• EXERCISE PROMPT: One line at a time, check the entries below for the word "Stochastic", and copy each line that has it.

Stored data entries
-- Opening Marker --

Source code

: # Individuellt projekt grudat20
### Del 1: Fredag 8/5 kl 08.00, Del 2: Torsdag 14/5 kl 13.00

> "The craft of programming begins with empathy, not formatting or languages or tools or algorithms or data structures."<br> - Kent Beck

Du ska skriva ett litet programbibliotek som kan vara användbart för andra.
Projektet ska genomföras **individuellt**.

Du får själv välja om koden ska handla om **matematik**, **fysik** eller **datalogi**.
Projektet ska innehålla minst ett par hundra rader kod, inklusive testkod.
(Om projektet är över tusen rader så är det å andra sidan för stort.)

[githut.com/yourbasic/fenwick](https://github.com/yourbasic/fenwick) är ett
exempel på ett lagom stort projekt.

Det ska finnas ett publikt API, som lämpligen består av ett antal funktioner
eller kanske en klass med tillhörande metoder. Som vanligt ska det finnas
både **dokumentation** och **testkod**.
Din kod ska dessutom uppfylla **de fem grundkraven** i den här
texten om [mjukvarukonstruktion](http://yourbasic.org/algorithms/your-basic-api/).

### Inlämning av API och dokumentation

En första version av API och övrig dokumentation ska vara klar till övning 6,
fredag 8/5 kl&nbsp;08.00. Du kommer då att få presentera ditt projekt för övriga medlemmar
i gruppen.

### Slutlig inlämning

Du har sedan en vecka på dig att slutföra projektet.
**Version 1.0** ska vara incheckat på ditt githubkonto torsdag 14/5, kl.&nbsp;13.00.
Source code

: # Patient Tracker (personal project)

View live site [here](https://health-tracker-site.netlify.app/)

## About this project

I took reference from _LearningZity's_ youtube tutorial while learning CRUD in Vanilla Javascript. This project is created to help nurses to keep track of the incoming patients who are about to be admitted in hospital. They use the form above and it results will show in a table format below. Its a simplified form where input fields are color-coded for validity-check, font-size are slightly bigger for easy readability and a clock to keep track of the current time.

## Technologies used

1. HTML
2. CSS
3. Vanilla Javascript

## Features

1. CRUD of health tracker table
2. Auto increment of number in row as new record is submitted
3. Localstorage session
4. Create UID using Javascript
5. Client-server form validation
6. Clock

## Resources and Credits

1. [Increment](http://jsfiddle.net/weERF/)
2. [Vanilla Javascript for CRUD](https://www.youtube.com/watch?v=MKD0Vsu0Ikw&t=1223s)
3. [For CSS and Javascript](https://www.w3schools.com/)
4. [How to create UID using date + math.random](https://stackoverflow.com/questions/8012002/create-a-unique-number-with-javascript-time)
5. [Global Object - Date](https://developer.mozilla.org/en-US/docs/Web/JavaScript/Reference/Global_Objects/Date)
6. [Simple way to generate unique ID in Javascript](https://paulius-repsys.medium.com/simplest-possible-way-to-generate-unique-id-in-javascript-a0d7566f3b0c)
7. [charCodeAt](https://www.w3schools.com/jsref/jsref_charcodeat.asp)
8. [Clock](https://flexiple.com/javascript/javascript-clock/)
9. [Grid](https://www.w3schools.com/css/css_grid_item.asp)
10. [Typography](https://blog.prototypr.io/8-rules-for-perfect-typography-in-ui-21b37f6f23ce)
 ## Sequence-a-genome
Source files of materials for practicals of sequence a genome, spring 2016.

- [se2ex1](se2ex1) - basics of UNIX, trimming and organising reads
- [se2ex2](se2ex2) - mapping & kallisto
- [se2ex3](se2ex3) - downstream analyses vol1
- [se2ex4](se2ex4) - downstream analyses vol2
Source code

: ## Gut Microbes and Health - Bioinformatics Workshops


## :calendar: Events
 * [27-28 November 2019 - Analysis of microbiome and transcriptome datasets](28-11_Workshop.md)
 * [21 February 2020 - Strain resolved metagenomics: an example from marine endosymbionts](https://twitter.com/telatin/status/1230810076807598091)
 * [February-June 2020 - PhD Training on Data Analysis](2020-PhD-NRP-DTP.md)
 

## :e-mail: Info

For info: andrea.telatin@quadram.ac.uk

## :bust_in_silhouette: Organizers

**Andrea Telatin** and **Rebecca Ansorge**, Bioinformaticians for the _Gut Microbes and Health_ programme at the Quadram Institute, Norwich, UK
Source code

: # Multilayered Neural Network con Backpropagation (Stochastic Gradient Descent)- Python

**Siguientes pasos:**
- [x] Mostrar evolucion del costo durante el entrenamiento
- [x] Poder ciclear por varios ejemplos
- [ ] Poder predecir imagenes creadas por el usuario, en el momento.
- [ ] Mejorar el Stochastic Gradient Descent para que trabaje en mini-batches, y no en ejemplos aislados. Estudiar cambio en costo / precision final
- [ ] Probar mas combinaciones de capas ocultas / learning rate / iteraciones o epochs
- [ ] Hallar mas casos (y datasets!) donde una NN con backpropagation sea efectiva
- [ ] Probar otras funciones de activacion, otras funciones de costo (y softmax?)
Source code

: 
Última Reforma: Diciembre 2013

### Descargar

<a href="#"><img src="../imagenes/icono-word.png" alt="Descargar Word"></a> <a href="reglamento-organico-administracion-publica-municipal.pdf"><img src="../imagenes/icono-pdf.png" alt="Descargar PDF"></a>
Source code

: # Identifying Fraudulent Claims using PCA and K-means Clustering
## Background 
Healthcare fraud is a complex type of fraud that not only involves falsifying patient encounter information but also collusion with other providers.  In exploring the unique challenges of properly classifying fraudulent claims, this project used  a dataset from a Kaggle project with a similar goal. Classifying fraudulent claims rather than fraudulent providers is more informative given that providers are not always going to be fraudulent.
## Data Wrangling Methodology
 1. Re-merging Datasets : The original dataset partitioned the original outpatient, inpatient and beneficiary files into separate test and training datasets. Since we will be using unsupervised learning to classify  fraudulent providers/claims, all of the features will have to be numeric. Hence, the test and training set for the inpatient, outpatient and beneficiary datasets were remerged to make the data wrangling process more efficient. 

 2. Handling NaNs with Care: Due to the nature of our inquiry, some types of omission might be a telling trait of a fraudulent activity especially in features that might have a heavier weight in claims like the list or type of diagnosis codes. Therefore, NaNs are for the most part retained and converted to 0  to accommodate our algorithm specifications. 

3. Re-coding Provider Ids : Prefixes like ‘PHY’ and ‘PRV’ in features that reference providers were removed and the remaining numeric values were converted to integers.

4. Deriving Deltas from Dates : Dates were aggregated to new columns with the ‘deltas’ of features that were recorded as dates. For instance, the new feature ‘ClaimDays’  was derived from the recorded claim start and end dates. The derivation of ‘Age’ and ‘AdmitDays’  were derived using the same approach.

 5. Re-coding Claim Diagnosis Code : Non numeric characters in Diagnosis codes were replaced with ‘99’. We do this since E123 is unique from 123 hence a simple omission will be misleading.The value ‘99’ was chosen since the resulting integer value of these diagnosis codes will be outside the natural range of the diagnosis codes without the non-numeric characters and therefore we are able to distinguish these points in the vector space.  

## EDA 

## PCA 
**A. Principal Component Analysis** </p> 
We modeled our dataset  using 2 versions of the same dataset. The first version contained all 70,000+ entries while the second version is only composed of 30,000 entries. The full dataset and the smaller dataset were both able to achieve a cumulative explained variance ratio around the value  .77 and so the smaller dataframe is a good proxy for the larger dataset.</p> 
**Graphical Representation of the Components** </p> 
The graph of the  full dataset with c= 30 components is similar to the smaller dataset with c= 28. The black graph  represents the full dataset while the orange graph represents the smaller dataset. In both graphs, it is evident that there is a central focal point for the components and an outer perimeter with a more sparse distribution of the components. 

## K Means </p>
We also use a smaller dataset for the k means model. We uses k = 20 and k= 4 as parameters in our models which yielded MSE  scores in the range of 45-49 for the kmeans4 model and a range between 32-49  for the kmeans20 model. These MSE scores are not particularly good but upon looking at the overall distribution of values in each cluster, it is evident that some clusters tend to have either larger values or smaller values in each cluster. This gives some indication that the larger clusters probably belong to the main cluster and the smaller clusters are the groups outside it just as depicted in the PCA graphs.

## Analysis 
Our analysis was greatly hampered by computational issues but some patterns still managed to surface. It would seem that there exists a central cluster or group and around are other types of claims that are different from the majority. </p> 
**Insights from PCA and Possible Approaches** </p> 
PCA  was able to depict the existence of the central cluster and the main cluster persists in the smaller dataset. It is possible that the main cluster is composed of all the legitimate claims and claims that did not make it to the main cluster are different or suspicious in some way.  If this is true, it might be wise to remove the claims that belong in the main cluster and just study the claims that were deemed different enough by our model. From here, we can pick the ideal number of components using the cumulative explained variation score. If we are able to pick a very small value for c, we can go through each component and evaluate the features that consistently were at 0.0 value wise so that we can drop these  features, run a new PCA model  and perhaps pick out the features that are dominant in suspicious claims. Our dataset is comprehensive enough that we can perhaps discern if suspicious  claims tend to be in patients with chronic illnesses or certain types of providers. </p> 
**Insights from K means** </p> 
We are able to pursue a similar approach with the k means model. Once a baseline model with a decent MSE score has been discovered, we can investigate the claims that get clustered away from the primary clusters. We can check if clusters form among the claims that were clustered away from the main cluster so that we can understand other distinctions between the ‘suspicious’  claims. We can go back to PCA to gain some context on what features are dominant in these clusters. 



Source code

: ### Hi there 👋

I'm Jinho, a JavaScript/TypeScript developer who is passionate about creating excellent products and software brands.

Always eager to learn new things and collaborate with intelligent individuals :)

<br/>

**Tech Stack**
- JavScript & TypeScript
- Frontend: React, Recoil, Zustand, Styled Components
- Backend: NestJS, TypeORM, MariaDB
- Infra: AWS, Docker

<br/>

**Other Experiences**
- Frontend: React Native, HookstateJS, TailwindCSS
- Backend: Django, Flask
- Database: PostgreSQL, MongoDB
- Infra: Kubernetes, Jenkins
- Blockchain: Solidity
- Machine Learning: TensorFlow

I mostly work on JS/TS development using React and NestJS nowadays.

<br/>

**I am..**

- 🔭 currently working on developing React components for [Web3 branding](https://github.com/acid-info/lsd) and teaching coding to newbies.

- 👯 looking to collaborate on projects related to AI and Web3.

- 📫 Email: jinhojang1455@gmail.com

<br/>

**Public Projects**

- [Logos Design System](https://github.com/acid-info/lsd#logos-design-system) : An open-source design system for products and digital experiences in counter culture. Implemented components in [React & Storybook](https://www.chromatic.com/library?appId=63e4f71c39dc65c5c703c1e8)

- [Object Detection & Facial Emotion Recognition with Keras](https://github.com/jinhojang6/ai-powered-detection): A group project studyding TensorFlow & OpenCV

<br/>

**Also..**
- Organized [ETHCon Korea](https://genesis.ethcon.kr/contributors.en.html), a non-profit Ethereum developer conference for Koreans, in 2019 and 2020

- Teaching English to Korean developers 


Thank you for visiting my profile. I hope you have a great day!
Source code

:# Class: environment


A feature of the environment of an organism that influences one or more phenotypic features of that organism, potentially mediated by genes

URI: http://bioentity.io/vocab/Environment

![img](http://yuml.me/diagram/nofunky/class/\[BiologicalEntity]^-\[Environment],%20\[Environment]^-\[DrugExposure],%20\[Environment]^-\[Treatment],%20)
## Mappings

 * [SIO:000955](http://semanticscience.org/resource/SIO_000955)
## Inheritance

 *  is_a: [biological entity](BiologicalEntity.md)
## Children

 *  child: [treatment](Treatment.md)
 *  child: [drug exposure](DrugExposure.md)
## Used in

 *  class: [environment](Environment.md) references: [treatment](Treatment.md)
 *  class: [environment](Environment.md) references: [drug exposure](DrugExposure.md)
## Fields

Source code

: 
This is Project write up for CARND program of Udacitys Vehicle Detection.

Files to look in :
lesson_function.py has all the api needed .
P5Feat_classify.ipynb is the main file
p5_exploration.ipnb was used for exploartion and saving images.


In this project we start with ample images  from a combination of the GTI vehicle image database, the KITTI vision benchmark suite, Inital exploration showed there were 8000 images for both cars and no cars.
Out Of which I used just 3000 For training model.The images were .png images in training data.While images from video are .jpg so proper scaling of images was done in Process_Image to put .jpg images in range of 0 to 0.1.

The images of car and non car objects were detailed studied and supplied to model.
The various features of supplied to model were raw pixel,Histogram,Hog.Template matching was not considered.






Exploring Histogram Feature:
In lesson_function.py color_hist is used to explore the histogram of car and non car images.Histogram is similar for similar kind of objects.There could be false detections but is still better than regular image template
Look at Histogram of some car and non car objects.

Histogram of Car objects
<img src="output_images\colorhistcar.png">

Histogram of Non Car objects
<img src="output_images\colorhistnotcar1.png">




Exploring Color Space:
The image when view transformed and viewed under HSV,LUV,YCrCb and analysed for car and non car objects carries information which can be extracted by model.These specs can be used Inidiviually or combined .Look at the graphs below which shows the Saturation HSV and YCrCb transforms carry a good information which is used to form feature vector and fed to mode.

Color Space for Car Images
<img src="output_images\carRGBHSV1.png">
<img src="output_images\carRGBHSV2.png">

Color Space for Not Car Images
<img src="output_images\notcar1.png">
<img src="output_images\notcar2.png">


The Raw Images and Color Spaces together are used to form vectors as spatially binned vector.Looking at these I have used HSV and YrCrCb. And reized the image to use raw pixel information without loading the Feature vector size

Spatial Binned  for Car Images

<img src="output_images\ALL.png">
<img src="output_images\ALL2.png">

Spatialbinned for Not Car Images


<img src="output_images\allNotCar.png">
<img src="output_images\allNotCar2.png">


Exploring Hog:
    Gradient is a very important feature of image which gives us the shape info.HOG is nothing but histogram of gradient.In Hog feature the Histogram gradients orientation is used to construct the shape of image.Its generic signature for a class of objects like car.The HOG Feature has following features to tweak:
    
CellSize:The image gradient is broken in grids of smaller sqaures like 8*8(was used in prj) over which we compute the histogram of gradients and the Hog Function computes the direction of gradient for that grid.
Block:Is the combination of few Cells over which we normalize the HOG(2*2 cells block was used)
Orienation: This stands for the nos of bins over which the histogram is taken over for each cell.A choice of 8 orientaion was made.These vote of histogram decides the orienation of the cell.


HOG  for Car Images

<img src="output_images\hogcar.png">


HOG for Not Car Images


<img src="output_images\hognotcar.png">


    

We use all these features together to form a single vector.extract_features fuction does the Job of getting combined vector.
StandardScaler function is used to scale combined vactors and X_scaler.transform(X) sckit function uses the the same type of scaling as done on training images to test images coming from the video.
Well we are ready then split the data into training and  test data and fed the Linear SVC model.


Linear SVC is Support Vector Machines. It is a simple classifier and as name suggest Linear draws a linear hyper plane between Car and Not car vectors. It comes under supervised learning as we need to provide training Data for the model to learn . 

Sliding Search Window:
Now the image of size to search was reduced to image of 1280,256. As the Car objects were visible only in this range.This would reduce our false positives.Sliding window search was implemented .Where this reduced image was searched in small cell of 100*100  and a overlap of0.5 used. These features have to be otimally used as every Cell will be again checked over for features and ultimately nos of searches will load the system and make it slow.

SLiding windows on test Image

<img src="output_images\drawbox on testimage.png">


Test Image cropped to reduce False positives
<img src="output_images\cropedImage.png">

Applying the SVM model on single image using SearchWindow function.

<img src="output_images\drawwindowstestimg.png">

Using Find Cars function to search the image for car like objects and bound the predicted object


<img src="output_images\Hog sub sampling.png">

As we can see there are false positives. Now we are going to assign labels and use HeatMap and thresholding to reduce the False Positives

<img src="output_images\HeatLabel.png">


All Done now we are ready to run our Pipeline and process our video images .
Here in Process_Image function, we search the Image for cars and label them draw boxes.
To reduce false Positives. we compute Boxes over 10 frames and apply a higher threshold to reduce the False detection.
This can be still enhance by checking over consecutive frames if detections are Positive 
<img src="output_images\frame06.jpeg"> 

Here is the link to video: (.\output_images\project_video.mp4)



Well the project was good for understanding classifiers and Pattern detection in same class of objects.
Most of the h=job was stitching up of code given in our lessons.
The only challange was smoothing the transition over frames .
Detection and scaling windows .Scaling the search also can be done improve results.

-- Closing Marker --

• SOLUTION:
: # Multilayered Neural Network con Backpropagation (Stochastic Gradient Descent)- Python
- [ ] Mejorar el Stochastic Gradient Descent para que trabaje en mini-batches, y no en ejemplos aislados. Estudiar cambio en costo / precision final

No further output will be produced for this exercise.